### THE DATA

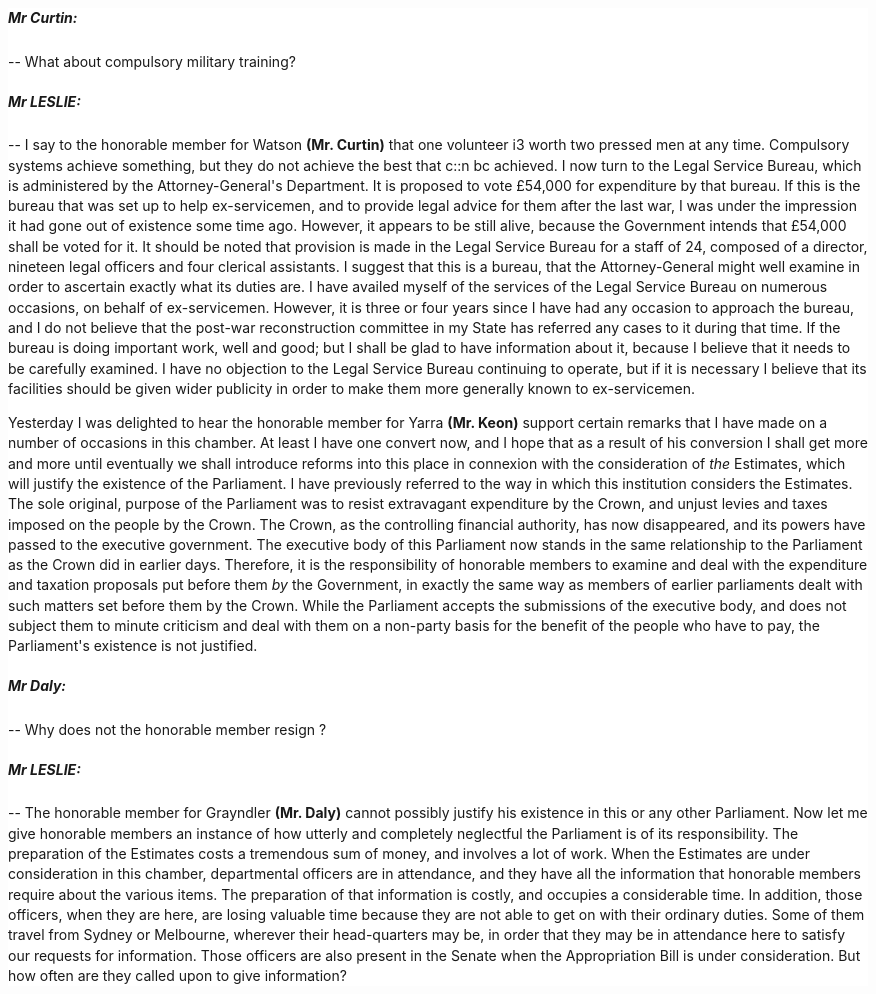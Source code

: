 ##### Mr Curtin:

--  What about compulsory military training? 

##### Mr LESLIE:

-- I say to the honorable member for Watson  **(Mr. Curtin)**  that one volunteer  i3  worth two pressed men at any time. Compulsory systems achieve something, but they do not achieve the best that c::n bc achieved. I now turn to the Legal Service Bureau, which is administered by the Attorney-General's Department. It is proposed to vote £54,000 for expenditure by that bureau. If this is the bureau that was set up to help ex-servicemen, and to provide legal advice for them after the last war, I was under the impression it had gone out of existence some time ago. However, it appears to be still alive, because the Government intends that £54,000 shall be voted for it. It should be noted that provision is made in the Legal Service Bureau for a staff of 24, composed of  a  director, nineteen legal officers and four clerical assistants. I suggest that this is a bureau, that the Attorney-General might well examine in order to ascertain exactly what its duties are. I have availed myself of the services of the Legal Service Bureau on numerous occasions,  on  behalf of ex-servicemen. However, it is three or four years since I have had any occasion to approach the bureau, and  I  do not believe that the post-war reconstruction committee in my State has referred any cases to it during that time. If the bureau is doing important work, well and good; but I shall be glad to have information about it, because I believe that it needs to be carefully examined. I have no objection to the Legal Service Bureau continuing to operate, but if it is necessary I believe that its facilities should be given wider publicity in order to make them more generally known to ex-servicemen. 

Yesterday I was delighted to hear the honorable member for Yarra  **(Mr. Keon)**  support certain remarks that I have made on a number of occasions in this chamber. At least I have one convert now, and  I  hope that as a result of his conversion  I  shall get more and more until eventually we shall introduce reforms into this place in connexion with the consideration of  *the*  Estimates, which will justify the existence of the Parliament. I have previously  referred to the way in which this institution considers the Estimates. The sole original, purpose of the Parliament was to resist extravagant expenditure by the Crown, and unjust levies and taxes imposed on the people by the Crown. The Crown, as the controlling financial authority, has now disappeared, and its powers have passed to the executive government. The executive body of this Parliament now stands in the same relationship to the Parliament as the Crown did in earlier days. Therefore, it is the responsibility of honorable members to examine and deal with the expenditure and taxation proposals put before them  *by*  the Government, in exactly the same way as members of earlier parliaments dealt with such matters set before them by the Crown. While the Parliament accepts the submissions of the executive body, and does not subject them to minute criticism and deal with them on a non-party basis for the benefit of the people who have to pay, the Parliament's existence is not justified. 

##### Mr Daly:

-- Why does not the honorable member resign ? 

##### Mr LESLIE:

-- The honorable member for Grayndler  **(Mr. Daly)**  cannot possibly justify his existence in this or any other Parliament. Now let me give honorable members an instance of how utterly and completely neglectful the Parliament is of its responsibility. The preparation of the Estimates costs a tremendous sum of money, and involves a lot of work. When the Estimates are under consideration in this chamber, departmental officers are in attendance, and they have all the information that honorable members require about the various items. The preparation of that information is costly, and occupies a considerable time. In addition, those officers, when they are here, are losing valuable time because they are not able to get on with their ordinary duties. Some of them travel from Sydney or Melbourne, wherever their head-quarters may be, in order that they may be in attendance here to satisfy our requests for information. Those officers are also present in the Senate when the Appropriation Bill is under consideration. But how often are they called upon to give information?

######
### THE DATA

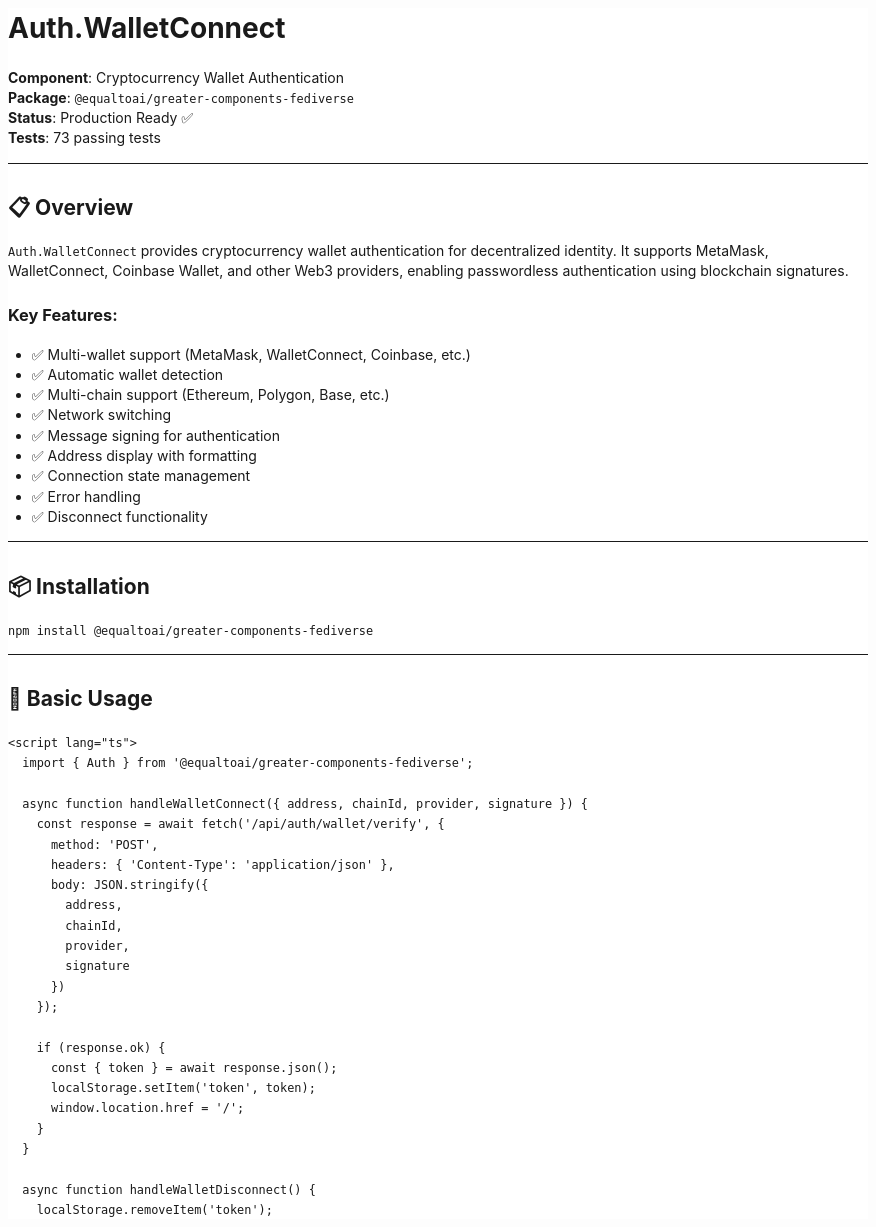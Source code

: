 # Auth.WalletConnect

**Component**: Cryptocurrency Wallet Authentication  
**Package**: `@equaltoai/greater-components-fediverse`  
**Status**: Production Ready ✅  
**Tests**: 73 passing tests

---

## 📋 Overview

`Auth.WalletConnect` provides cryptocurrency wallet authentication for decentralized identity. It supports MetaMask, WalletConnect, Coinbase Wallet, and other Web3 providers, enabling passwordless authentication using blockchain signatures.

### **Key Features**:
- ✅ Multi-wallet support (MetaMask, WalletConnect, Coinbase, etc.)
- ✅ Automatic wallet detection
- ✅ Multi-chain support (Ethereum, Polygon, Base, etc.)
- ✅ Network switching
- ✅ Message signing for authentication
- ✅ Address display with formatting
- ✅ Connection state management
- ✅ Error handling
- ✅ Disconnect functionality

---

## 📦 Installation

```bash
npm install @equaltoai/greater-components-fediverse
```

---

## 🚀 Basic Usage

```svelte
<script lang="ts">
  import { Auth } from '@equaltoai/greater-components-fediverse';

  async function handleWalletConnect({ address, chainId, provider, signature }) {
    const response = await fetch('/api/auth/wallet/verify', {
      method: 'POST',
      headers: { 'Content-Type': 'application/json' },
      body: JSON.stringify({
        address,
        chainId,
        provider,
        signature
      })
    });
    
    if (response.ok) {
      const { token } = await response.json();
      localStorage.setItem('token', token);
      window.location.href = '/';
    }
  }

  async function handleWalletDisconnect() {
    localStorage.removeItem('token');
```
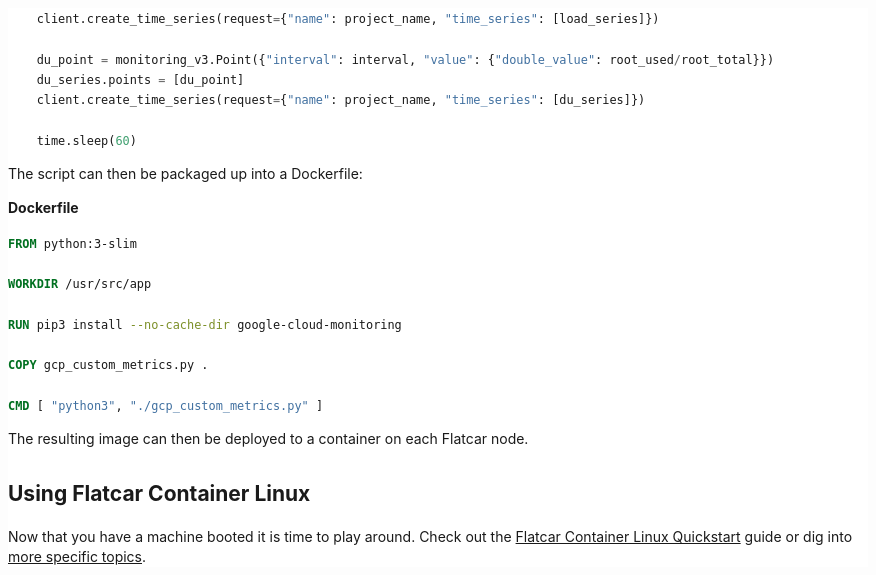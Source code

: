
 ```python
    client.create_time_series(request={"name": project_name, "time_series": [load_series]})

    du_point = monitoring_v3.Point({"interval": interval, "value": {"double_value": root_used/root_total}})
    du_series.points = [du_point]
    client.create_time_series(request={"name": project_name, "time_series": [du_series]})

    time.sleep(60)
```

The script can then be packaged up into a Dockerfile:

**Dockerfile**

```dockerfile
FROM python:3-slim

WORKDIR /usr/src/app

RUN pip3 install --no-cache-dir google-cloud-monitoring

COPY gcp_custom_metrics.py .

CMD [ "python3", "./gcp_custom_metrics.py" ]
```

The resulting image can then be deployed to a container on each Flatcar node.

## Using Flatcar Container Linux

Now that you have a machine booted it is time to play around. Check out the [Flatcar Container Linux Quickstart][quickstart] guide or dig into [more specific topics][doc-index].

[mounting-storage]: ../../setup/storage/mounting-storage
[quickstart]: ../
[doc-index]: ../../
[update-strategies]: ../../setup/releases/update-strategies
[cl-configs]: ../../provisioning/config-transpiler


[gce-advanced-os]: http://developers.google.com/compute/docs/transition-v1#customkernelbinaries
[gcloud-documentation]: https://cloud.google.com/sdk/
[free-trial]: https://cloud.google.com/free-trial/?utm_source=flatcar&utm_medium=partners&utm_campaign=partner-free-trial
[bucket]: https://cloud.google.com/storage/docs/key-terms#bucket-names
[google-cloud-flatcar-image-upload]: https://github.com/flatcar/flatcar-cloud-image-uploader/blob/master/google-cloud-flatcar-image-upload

######
### THE DATA

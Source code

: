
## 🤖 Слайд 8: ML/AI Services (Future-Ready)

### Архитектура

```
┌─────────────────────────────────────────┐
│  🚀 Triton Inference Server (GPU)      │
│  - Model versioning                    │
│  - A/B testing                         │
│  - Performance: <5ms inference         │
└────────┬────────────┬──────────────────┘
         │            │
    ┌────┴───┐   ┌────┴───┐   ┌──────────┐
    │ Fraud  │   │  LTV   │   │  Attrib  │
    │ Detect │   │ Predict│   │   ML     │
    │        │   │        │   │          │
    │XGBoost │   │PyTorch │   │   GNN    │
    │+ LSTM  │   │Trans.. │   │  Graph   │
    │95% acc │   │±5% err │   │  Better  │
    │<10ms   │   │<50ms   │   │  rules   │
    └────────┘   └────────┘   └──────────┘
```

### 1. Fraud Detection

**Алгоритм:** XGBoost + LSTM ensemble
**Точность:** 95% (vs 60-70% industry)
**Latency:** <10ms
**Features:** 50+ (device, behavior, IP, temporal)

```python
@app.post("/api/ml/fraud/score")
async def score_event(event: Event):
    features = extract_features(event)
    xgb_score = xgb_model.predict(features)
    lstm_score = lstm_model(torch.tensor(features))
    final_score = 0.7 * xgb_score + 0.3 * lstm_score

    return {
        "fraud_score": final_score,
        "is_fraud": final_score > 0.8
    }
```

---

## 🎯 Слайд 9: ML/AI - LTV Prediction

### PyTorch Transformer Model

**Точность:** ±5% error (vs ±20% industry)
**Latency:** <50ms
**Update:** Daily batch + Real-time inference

######

= EXERCISE INSTRUCTIONS =
Each line of the records that holds the word "Multi" should be copied out.

= ANSWER AREA =
- ✅ Multi-wallet support (MetaMask, WalletConnect, Coinbase, etc.)
- ✅ Multi-chain support (Ethereum, Polygon, Base, etc.)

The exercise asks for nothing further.